I took the pregnancy test telling me I was pregnant with my fifth child on the eve of my 40th birthday. With a 5 year old and 2 year old triplets at home, another baby wasn’t exactly what I had in mind for a birthday present, but I quickly became thrilled by the idea.
All of my other children were the result of many grueling rounds of fertility treatments and this time, I had finally conceived on my own. I had always wanted to be able to say “I made a baby!” and now I had.
I scheduled my first OB appointment and along with it, a CVS and genetic counseling. For the next few weeks my husband and I went back and forth about finding out the sex of the baby. We had both a boy and girls already so for planning, it wasn’t an issue. I didn’t want to know, he did. I figured that if I were having a traditional pregnancy this time, I would go old-fashioned all the way and find out the sex in the delivery room. He wanted immediate gratification. Typical male!
The morning of the CVS, we first met with the geneticist. He explained that the risks of there being a birth defect in a fetus of a 40 year old as being 1 in 18. I was starting to worry.
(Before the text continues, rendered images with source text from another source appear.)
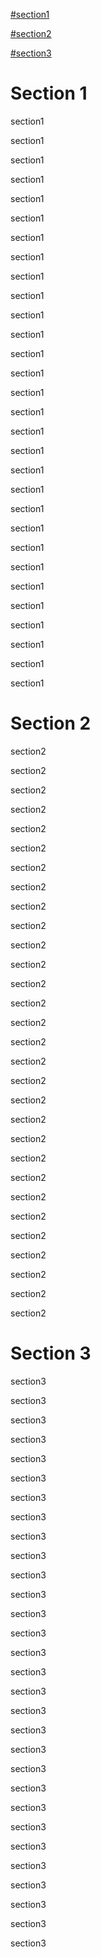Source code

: 

[#section1](#section1)

[#section2](#section2)

[#section3](#section3)



<div id="section1" />

# Section 1

section1

section1

section1

section1

section1

section1

section1

section1

section1

section1

section1

section1

section1

section1

section1

section1

section1

section1

section1

section1

section1

section1

section1

section1

section1

section1

section1

section1

section1

section1


<div id="section2" />

# Section 2

section2

section2

section2

section2

section2

section2

section2

section2

section2

section2

section2

section2

section2

section2

section2

section2

section2

section2

section2

section2

section2

section2

section2

section2

section2

section2

section2

section2

section2

section2

<div id="section3" />

# Section 3

section3

section3

section3

section3

section3

section3

section3

section3

section3

section3

section3

section3

section3

section3

section3

section3

section3

section3

section3

section3

section3

section3

section3

section3

section3

section3

section3

section3

section3

section3

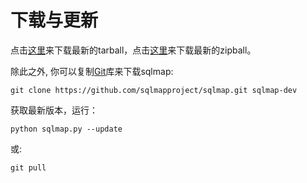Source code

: # 下载与更新

点击[这里](https://github.com/sqlmapproject/sqlmap/tarball/master)来下载最新的tarball，点击[这里](https://github.com/sqlmapproject/sqlmap/zipball/master)来下载最新的zipball。

除此之外, 你可以复制[Git](https://github.com/sqlmapproject/sqlmap)库来下载sqlmap:

    git clone https://github.com/sqlmapproject/sqlmap.git sqlmap-dev

获取最新版本，运行：

    python sqlmap.py --update

或:

    git pull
This guy made it sound like a sure thing that there would be something wrong. My husband, on the other hand, was sure that we would be the other 17. We told the doctor that we wanted to find out the sex and then we went on to the room for the actual CVS test.
The test was surprisingly easy this time, which I wasn’t expecting as I had an absolute horrific and terrifying experience with my triplets. I went home after the test and played with my other kids, so excited that I would have more information about the baby by the end of the day. I was told to expect a call by 5pm.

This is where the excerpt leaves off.